_DATA IN THIS EXERCISE_
***

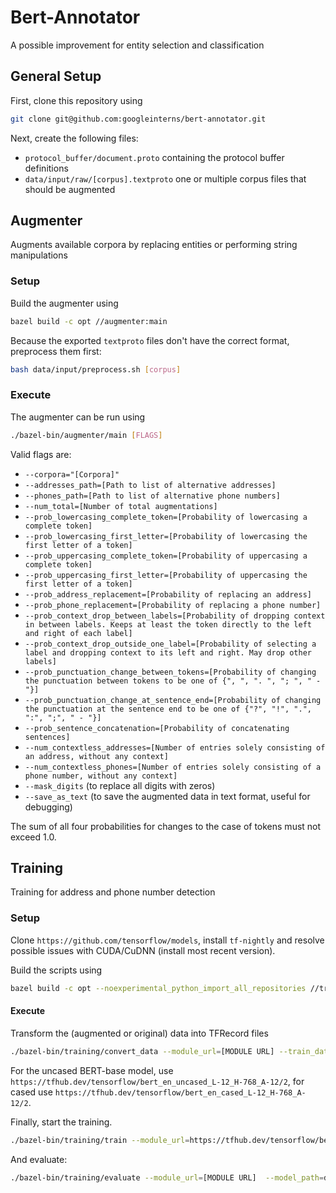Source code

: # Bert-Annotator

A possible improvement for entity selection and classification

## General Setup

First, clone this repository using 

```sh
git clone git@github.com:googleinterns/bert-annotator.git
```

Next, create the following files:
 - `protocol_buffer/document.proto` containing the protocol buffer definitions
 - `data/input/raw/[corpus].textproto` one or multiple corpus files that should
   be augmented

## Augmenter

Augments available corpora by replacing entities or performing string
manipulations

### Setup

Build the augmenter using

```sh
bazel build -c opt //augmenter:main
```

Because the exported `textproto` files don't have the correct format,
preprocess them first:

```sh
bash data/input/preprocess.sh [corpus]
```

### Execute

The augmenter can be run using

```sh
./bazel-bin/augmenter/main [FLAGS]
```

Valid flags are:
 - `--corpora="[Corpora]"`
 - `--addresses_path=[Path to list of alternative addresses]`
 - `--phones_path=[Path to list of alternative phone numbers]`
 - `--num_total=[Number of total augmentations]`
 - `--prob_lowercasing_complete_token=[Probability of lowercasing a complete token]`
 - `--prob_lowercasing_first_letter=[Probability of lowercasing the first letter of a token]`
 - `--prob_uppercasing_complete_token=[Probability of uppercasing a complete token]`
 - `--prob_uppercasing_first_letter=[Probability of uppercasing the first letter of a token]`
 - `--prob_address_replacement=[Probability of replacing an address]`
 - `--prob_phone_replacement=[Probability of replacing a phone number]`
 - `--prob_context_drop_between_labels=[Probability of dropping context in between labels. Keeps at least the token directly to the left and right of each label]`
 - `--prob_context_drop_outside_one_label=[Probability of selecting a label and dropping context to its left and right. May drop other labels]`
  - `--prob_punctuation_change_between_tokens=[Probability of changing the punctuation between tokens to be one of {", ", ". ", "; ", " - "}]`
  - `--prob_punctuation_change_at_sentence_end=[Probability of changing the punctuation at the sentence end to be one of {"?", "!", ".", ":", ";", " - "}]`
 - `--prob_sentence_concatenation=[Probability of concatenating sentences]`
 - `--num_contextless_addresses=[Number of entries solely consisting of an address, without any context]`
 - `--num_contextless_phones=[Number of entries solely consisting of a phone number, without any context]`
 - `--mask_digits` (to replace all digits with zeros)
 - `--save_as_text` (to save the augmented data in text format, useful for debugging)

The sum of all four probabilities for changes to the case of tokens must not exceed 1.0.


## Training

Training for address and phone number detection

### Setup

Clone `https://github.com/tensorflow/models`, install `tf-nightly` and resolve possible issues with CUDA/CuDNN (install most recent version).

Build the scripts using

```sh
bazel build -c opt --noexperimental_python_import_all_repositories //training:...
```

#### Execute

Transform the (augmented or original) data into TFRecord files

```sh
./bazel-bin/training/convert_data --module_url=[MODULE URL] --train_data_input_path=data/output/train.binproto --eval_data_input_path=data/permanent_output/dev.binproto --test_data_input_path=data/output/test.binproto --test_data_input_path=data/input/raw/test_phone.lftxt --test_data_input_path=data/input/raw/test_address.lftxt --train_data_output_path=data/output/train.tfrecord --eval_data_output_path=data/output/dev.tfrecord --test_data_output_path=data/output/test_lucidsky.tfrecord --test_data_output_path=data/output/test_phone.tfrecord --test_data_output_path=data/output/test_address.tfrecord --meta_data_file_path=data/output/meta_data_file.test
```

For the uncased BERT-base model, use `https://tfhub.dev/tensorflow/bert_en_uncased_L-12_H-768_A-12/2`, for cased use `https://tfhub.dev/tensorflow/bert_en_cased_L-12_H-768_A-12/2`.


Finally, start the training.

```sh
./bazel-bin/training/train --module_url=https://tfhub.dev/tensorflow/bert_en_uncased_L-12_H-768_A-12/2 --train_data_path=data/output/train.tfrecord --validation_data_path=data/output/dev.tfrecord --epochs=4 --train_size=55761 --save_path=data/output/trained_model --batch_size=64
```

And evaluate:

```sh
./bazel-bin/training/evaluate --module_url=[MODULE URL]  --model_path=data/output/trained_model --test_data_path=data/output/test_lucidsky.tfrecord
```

***

_EXERCISE DESCRIPTION_
Show all of the lines above in which "main" is present.

_EXERCISE OUTPUT_
bazel build -c opt //augmenter:main
./bazel-bin/augmenter/main [FLAGS]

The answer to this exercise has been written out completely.